*TASK DETAILS*: Write out the listing below character for character, though without its pictures.

*RECORDED INFORMATION*:
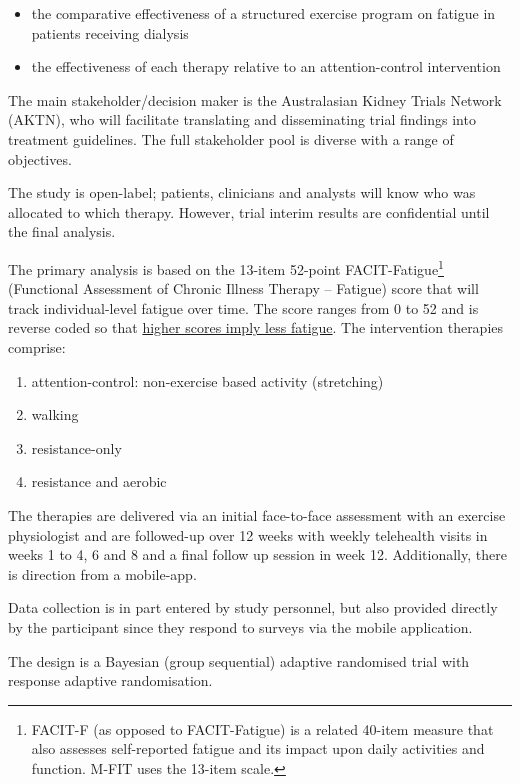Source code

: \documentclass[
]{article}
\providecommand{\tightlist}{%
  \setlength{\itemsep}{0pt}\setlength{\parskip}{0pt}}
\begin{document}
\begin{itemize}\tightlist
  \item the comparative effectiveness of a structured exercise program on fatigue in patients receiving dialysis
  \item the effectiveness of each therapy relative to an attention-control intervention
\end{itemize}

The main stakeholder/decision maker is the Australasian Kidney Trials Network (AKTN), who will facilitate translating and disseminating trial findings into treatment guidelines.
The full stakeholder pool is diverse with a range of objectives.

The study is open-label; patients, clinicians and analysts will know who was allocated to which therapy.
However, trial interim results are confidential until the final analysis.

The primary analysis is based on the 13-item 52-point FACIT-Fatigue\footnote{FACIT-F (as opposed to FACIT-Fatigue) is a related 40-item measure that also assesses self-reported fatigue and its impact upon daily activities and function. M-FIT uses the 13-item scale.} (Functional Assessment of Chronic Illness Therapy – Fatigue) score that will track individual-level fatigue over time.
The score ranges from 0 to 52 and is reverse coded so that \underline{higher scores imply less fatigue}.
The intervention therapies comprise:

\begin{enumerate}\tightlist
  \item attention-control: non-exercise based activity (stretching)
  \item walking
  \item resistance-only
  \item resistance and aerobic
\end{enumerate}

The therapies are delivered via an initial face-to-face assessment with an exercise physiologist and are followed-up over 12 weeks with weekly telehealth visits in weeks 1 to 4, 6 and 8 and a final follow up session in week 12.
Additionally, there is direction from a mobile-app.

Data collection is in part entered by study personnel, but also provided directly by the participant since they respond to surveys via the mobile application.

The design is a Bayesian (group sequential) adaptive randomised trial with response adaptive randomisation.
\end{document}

*TASK OUTPUT*:
Source code

: \documentclass[
]{article}
\providecommand{\tightlist}{%
  \setlength{\itemsep}{0pt}\setlength{\parskip}{0pt}}
\begin{document}
\begin{itemize}\tightlist
  \item the comparative effectiveness of a structured exercise program on fatigue in patients receiving dialysis
  \item the effectiveness of each therapy relative to an attention-control intervention
\end{itemize}

The main stakeholder/decision maker is the Australasian Kidney Trials Network (AKTN), who will facilitate translating and disseminating trial findings into treatment guidelines.
The full stakeholder pool is diverse with a range of objectives.

The study is open-label; patients, clinicians and analysts will know who was allocated to which therapy.
However, trial interim results are confidential until the final analysis.

The primary analysis is based on the 13-item 52-point FACIT-Fatigue\footnote{FACIT-F (as opposed to FACIT-Fatigue) is a related 40-item measure that also assesses self-reported fatigue and its impact upon daily activities and function. M-FIT uses the 13-item scale.} (Functional Assessment of Chronic Illness Therapy – Fatigue) score that will track individual-level fatigue over time.
The score ranges from 0 to 52 and is reverse coded so that \underline{higher scores imply less fatigue}.
The intervention therapies comprise:

\begin{enumerate}\tightlist
  \item attention-control: non-exercise based activity (stretching)
  \item walking
  \item resistance-only
  \item resistance and aerobic
\end{enumerate}

The therapies are delivered via an initial face-to-face assessment with an exercise physiologist and are followed-up over 12 weeks with weekly telehealth visits in weeks 1 to 4, 6 and 8 and a final follow up session in week 12.
Additionally, there is direction from a mobile-app.

Data collection is in part entered by study personnel, but also provided directly by the participant since they respond to surveys via the mobile application.

The design is a Bayesian (group sequential) adaptive randomised trial with response adaptive randomisation.
\end{document}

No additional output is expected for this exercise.